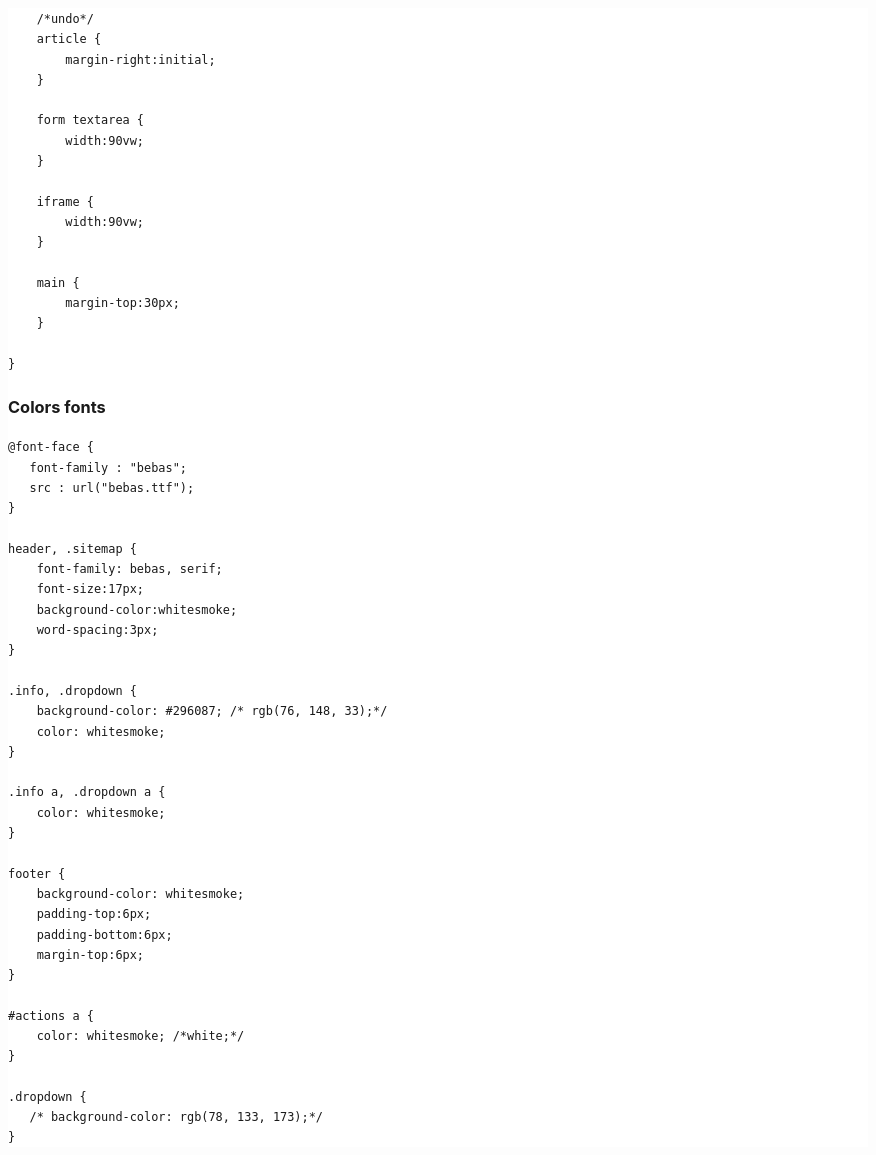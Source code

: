         /*undo*/
        article {
            margin-right:initial;
        }

        form textarea {
            width:90vw;
        }

        iframe {
            width:90vw;
        }
        
        main {
            margin-top:30px;
        }

    }


### Colors fonts

    @font-face {
       font-family : "bebas";
       src : url("bebas.ttf");
    }
    
    header, .sitemap {
        font-family: bebas, serif;
        font-size:17px;
        background-color:whitesmoke;
        word-spacing:3px;
    }
    
    .info, .dropdown {
        background-color: #296087; /* rgb(76, 148, 33);*/
        color: whitesmoke;
    }

    .info a, .dropdown a {
        color: whitesmoke;
    }

    footer {
        background-color: whitesmoke;
        padding-top:6px;
        padding-bottom:6px;
        margin-top:6px;
    }

    #actions a {
        color: whitesmoke; /*white;*/
    }

    .dropdown {
       /* background-color: rgb(78, 133, 173);*/
    }
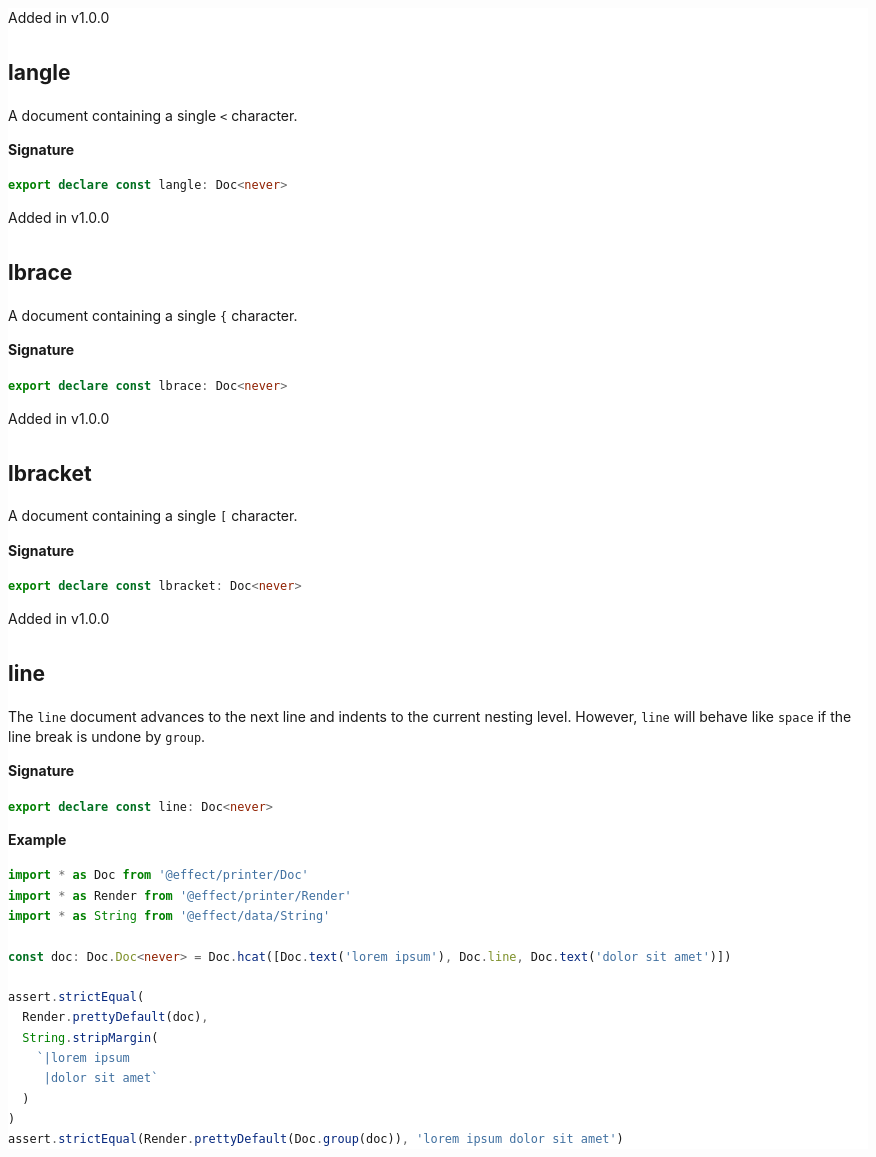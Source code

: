 Added in v1.0.0

## langle

A document containing a single `<` character.

**Signature**

```ts
export declare const langle: Doc<never>
```

Added in v1.0.0

## lbrace

A document containing a single `{` character.

**Signature**

```ts
export declare const lbrace: Doc<never>
```

Added in v1.0.0

## lbracket

A document containing a single `[` character.

**Signature**

```ts
export declare const lbracket: Doc<never>
```

Added in v1.0.0

## line

The `line` document advances to the next line and indents to the current
nesting level. However, `line` will behave like `space` if the line break is
undone by `group`.

**Signature**

```ts
export declare const line: Doc<never>
```

**Example**

```ts
import * as Doc from '@effect/printer/Doc'
import * as Render from '@effect/printer/Render'
import * as String from '@effect/data/String'

const doc: Doc.Doc<never> = Doc.hcat([Doc.text('lorem ipsum'), Doc.line, Doc.text('dolor sit amet')])

assert.strictEqual(
  Render.prettyDefault(doc),
  String.stripMargin(
    `|lorem ipsum
     |dolor sit amet`
  )
)
assert.strictEqual(Render.prettyDefault(Doc.group(doc)), 'lorem ipsum dolor sit amet')
```
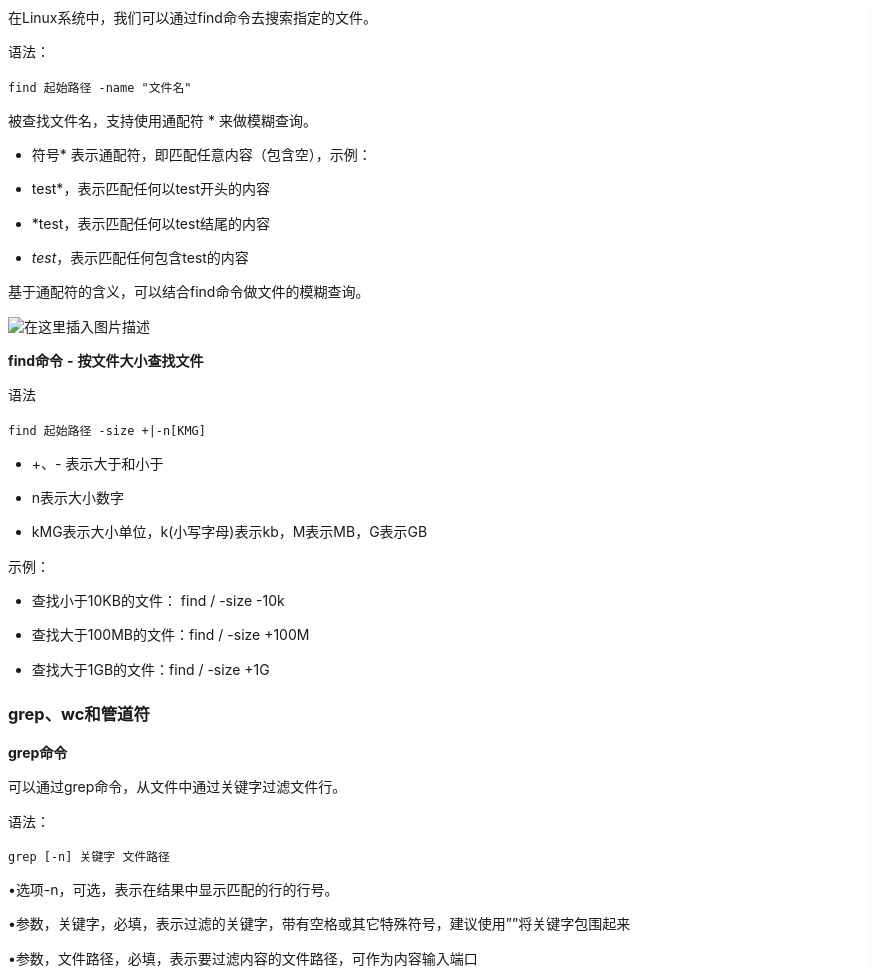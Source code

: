 在Linux系统中，我们可以通过find命令去搜索指定的文件。

语法：

```shell
find 起始路径 -name "文件名"
```

被查找文件名，支持使用通配符 * 来做模糊查询。

- 符号* 表示通配符，即匹配任意内容（包含空），示例：

- test*，表示匹配任何以test开头的内容

- *test，表示匹配任何以test结尾的内容

- *test*，表示匹配任何包含test的内容

基于通配符的含义，可以结合find命令做文件的模糊查询。

![在这里插入图片描述](https://img-blog.csdnimg.cn/513f8328d8c443c0bbf283a3303390b6.png)


**find命令** **-** **按文件大小查找文件**

语法

```shell
find 起始路径 -size +|-n[KMG]
```

- +、- 表示大于和小于

- n表示大小数字

- kMG表示大小单位，k(小写字母)表示kb，M表示MB，G表示GB

示例：

- 查找小于10KB的文件： find / -size -10k

- 查找大于100MB的文件：find / -size +100M

- 查找大于1GB的文件：find / -size +1G

### grep、wc和管道符

**grep命令**

可以通过grep命令，从文件中通过关键字过滤文件行。

语法：

```shell
grep [-n] 关键字 文件路径
```



•选项-n，可选，表示在结果中显示匹配的行的行号。

•参数，关键字，必填，表示过滤的关键字，带有空格或其它特殊符号，建议使用””将关键字包围起来

•参数，文件路径，必填，表示要过滤内容的文件路径，可作为内容输入端口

+--

| Work to be completed |
From the listing above, pick out every line containing "import".

| Response |
import * as Doc from '@effect/printer/Doc'
import * as Render from '@effect/printer/Render'
import * as String from '@effect/data/String'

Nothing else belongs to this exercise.